The Weekly Standard, one of the nation's leading conservative opinion magazines, says a pro-Trump ruling by a judge once slammed by the president as a "hater" likely prejudiced by his Mexican heritage unmasks the commander in chief as a player of "identity politics" that have no place in the world.
"There's something wrong with politics when it becomes personal — especially when we're wrong about the person," the magazine's editors write in an editorial published Thursday.
In May 2016 during the presidential race, Trump tore into U.S. District Judge Gonzalo Curiel who was overseeing a lawsuit against his now-defunct Trump University — accusing the jurist of a "conflict of interest" because "this judge is of Mexican heritage. [And] I'm building a [U.S.-Mexico border] wall."

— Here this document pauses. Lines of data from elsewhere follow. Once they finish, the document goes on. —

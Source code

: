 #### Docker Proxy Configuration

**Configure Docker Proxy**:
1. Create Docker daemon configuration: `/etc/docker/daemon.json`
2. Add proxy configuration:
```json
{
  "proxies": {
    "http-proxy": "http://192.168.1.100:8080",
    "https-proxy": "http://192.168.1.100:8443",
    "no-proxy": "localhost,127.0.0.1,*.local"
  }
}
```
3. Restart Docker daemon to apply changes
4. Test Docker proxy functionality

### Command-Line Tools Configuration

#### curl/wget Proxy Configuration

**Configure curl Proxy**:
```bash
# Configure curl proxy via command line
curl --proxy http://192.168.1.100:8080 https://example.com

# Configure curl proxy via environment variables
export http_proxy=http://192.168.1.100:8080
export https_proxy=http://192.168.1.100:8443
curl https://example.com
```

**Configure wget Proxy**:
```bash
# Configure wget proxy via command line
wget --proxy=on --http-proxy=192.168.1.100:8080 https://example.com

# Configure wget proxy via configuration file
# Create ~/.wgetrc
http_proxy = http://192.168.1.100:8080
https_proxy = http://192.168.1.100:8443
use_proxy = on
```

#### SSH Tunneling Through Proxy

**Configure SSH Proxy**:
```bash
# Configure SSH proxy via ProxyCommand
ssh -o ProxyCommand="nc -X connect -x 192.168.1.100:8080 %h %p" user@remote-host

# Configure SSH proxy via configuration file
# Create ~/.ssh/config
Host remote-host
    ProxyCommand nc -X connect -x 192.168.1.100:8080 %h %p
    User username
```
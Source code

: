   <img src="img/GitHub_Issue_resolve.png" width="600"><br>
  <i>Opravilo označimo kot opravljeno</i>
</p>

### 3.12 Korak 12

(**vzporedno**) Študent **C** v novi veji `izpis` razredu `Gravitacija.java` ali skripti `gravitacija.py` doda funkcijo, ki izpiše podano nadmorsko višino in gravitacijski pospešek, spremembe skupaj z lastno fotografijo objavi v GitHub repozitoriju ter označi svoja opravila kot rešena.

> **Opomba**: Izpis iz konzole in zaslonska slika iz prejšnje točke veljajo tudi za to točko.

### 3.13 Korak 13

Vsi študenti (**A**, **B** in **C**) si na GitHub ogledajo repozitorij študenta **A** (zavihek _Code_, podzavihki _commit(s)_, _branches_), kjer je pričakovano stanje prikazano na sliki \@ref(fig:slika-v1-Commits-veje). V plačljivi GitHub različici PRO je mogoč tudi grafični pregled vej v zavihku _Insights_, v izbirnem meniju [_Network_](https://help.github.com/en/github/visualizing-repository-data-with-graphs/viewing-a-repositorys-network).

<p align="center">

This week, Curiel knocked down California environmentalists' concerns and ruled that Trump may move ahead with constructing the wall.
"Had Curiel ruled differently, or further prolonged the building of the wall, imagine the president's response," the editors write.
"Identity politics is chiefly a phenomenon of the left, but there is a version of it on the right, or on the alt-right, and candidate Trump and many of his supporters embraced it, knowingly or not. . . The individual is reducible to his or her identity and there's no saying otherwise.
"The African-American male, the Mexican-American female, the white Midwestern worker, the same-sex couple: These are not complex individuals but easily comprehensible and predictable political identities. It's a dismal worldview and we wish to have no part of it."
The editors add they do not know or want to know how Curiel leans politically.
"In the best of worlds, a judge's political opinions are irrelevant anyway. But we are happy to be reminded by his decision, pace candidate Trump's fulminations, that a man's identity does not reliably predict his ideas or his outlook," they write.